You're right—if patients ran the hospitals, D and Cs and all the other procedures that surround miscarriage and stillbirth would take place as far from the maternity wing as possible. But it's the medical profession that's in charge. And from the point of view of many of its members (many as in not all—to the exceptional doctors and midwives and nurses out there, please know that we're rooting for you), pregnancy loss has two things going against it: boredom and mystery. The surgery that we experienced as shattering was ho-hum from the perspective of the doctors who performed it. At the same time, the reasons why we were lying on the table instead of cheerily ordering maternity clothes were out of their reach, in other than the most general terms. My husband said that getting a D and C was like going to an auto body shop—a matter of fixing a mechanical failure without getting into the details of what caused it. The day before, the obstetrician told us that most early pregnancy losses are the result of a genetic defect. (Sometimes the brakes just don't work right, ma'am.) When we asked if he was planning to do any tests to see if that was the case with this miscarriage, he looked surprised. One, two, even three miscarriages are no cause for concern, he told us. Go home. Don't worry.
That response may make perfect sense as a matter of allocating resources. Why should my health insurer have to spend money to uncover the cause of a minor medical event that in all likelihood will turn out to be a blip on my fertility screen? The problem with doing nothing, though, is that sometimes determining the cause of one miscarriage helps to prevent more of them. From the point of view of the doctor or the insurer, waiting out another cycle of loss is no big deal. But if you're the woman who has lost one or more pregnancies and is frantically wondering whether you're fated to become a "serial miscarrier" (another unfortunate, heart-sinking term), every piece of take-it-easy, wait-and-see advice is a torment.

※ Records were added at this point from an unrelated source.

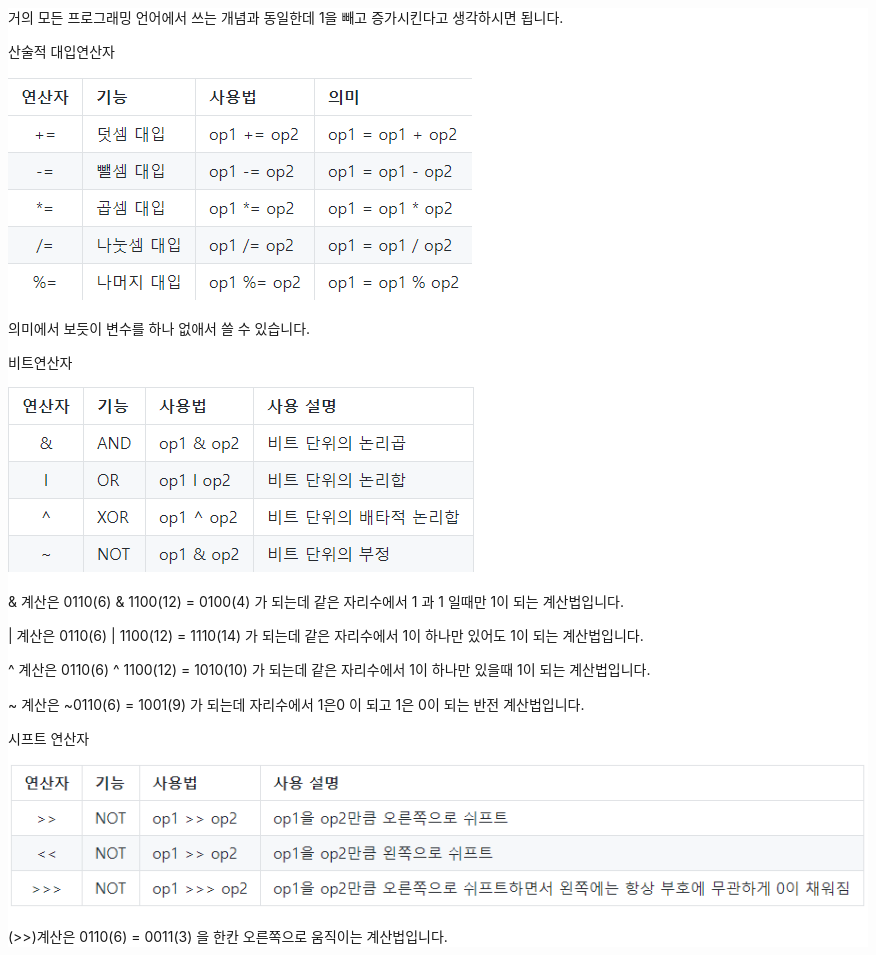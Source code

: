 거의 모든 프로그래밍 언어에서 쓰는 개념과 동일한데 1을 빼고 증가시킨다고 생각하시면 됩니다.

산술적 대입연산자

![img](/assets/img/java/java_02_03.png)

의미에서 보듯이 변수를 하나 없애서 쓸 수 있습니다.

비트연산자

![img](/assets/img/java/java_02_04.png)

& 계산은 0110(6) & 1100(12) = 0100(4) 가 되는데 같은 자리수에서 1 과 1 일때만 1이 되는 계산법입니다.

| 계산은 0110(6) | 1100(12) = 1110(14) 가 되는데 같은 자리수에서 1이 하나만 있어도 1이 되는 계산법입니다.

^ 계산은 0110(6) ^ 1100(12) = 1010(10) 가 되는데 같은 자리수에서 1이 하나만 있을때 1이 되는 계산법입니다.

~ 계산은 ~0110(6) = 1001(9) 가 되는데 자리수에서 1은0 이 되고 1은 0이 되는 반전 계산법입니다.

시프트 연산자

![img](/assets/img/java/java_02_05.png)

(>>)계산은 0110(6) = 0011(3) 을 한칸 오른쪽으로 움직이는 계산법입니다.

I don't know enough about either the state of medical knowledge or the cost-benefit tradeoffs to defend or attack the current standard of care. But I suspect that the science of miscarriage and its cousin, infertility, isn't really a science at all. A friend whose sister has been trying to get pregnant for a year and a half recently told me that her sister had finally gotten a diagnosis that made her feel better because at least now what was happening to her had a name—"unexplained infertility." No irony intended. Infertility treatments help women get and stay pregnant. Yet there's so much about reproduction that we still don't know or can't fix. And in the meantime, women on the receiving end of everything from "just keep trying" to IVF face months or years of uncertainty and heartache.
I guess I do have one small, unprofound suggestion. Until doctors have better scientific tools at their disposal, they should use the basic tool they do have: human kindness. Obstetricians and fertility specialists can offer the kind of emotional support that makes you feel like you're not coming off an assembly line—the kind that the midwives in my obstetrics practice gave me and that your doctor gave you. And they can do a better job of asking women what they want in terms of testing and treatment and of explaining why certain options aren't warranted, if, in their judgment, the timing or circumstances aren't right.
The rest of us can also try to pick up on the cues that women give when they've recently lost a pregnancy or suffered a fertility disappointment. I didn't equate my miscarriage with a death—the longing I felt for my not-to-be-born babies, however real, wasn't like missing someone I'd known and loved. But I really appreciated the cross-country call that I got from a rabbi in California I'd worked for years ago. He said that he was sorry to hear about my loss and that he wanted me to know that there were Jewish texts—scant, but still—that I could draw on. The best one was from the Book of Ruth. "I went out full, but empty has God returned me," Naomi tells the women of Bethlehem when she returns to their city after a long absence. She's not talking about a miscarriage: She has lost her husband and two grown sons. But she could be, as Lois Dubin points out in a wonderful essay from the collection Reading Ruth, edited by Judith Kates and Gail Twersky Reimer.
In fact, the image of being "returned empty" speaks to a lot of life's worst moments, I think. It means beginning again the hard work of filling ourselves up, in whatever way we can. You and I are blessed to be filling again with babies. And despite our previous losses, with hope.
Dahlia, I wish for you all the joys of motherhood—the salt with the honey, the vinegar with the wine. Thank you for writing to me.